Los vendedores informales se habían tomado desde hace un tiempo las veredas para expender sus productos y los colocaban sobre cajas cubiertas con plásticos o láminas de cartón o madera que apoyaban contra las paredes, el agua cayó sin darles tiempo a nada y desesperados miraban como lo perdían todo.

Las alcantarillas estaban saturadas y las aguas servidas comenzaban a salir por los sifones e invadían los locales comerciales y las viviendas, los truenos y relámpagos atemorizaban aún más a quienes la tormenta atrapó saliendo de sus trabajos, o regresando a ellos después de la hora de almuerzo.

Los canales de televisión pasaban imágenes de personas arrastradas por el fuerte caudal, pasos a desnivel inundados con automóviles y buses atascados. En una hora de intensa lluvia la ciudad colapsó.

Quizás fue un mensaje para sus apáticos e indolentes habitantes que día a día la agredían. La modernidad los había vuelto tan indiferentes y egoístas que los buenos hábitos y costumbres eran recuerdos de tiempos mejores. Ya nadie respetaba los horarios de recolección de desechos, las fundas atiborradas de plásticos y basuras eran destrozadas por los perros callejeros. Los parques convertidos en cantinas públicas, y en servicios higiénicos de las mascotas, las calles atestadas de vehículos conducidos por gente estresada y malhumorada que usaba el claxon sin consideración por los conductos auditivos de los peatones.

Así, de a poco y cada vez más rápido, la ciudad calma, de casas coloniales y grandes plazas en su parte histórica, de barrios residenciales y amigables, de lujosos y modernos edificios en zonas regeneradas, se convertía en un infierno de basura, contaminación, individualismo e indolencia.

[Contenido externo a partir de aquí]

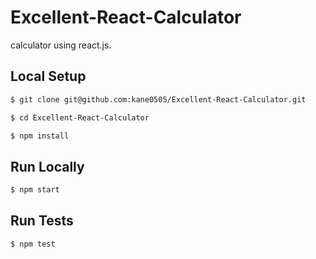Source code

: # Excellent-React-Calculator
calculator using react.js.
## Local Setup

```sh
$ git clone git@github.com:kane0505/Excellent-React-Calculator.git
```

```sh
$ cd Excellent-React-Calculator
```

```sh
$ npm install
```

## Run Locally

```sh
$ npm start
```

## Run Tests

```sh
$ npm test
```
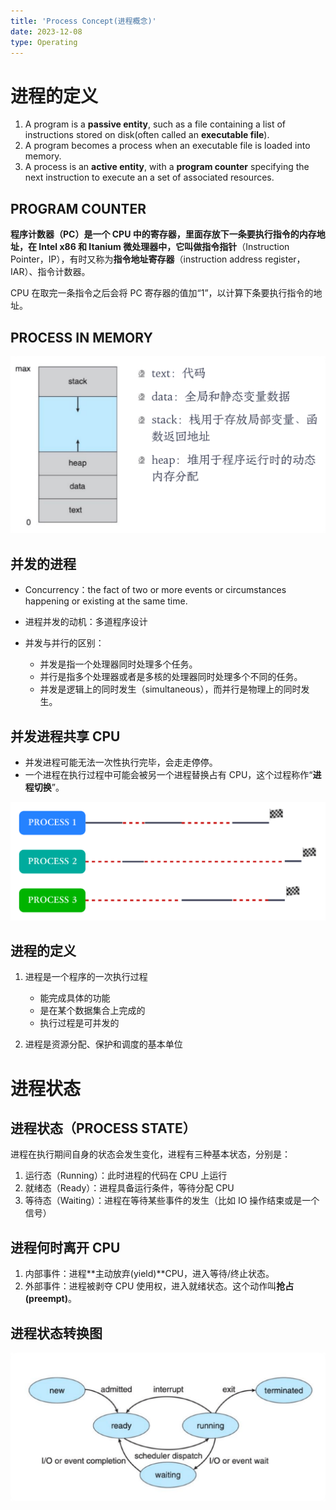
 ```yaml
---
title: 'Process Concept(进程概念)'
date: 2023-12-08
type: Operating
---
```


# 进程的定义

1. A program is a **passive entity**, such as a file containing a list of instructions stored on disk(often called an **executable file**).
2. A program becomes a process when an executable file is loaded into memory.
3. A process is an **active entity**, with a **program counter** specifying the next instruction to execute an a set of associated resources.

## PROGRAM COUNTER

**程序计数器（PC）**是一个 CPU 中的寄存器，里面存放下一条要执行指令的内存地址，在 Intel x86 和 Itanium 微处理器中，它叫做**指令指针**（Instruction Pointer，IP），有时又称为**指令地址寄存器**（instruction address register，IAR）、指令计数器。

CPU 在取完一条指令之后会将 PC 寄存器的值加“1”，以计算下条要执行指令的地址。

## PROCESS IN MEMORY

![PROCESS IN MEMORY](/public/images/os/03/process-in-memory.png)

## 并发的进程

- Concurrency：the fact of two or more events or circumstances happening or existing at the same time.
- 进程并发的动机：多道程序设计

- 并发与并行的区别：
  - 并发是指一个处理器同时处理多个任务。
  - 并行是指多个处理器或者是多核的处理器同时处理多个不同的任务。
  - 并发是逻辑上的同时发生（simultaneous），而并行是物理上的同时发生。

## 并发进程共享 CPU

- 并发进程可能无法一次性执行完毕，会走走停停。
- 一个进程在执行过程中可能会被另一个进程替换占有 CPU，这个过程称作“**进程切换**”。

![并发进程共享](/public/images/os/03/process-change.png)

## 进程的定义

1. 进程是一个程序的一次执行过程

   - 能完成具体的功能
   - 是在某个数据集合上完成的
   - 执行过程是可并发的

2. 进程是资源分配、保护和调度的基本单位

# 进程状态

## 进程状态（PROCESS STATE）

进程在执行期间自身的状态会发生变化，进程有三种基本状态，分别是：

1. 运行态（Running）：此时进程的代码在 CPU 上运行
2. 就绪态（Ready）：进程具备运行条件，等待分配 CPU
3. 等待态（Waiting）：进程在等待某些事件的发生（比如 IO 操作结束或是一个信号）

## 进程何时离开 CPU

1. 内部事件：进程**主动放弃(yield)**CPU，进入等待/终止状态。
2. 外部事件：进程被剥夺 CPU 使用权，进入就绪状态。这个动作叫**抢占(preempt)**。

## 进程状态转换图

![进程状态转换](/public/images/os/03/process-state-change.png)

Cuando cesó la lluvia, la ciudad parecía una mujer maltratada, el maquillaje corrido, sus vestidos hechos hilachas, su piel llena de cortes y hematomas, sus cabellos enmarañados y quienes la miraban permanecían desolados, con los ojos crispados ante semejante reprimenda de la madre naturaleza.

La ‹‹Carita de Dios›› nombre que había merecido por el contraste entre las estrechas calles de piedra, las elegantes casonas coloniales junto a plazas, parques e iglesias centenarias y los cielos azules o los rojos atardeceres, se había transformado en un rostro demacrado y adolorido. Entre los políticos y la gente que la habitaba acababan con ella, la humillaban, la vejaban sin asomo de remordimiento.

Al día siguiente, ella apenas empezaba a recuperarse de aquel torrencial aguacero y la decepción le asestó un nuevo golpe, no había sido suficiente verla desgarrada por la furia del agua que cayó del cielo como un castigo, ¿qué más tendría que pasarle para que se apiadaran de ella y la ayudaran a renacer?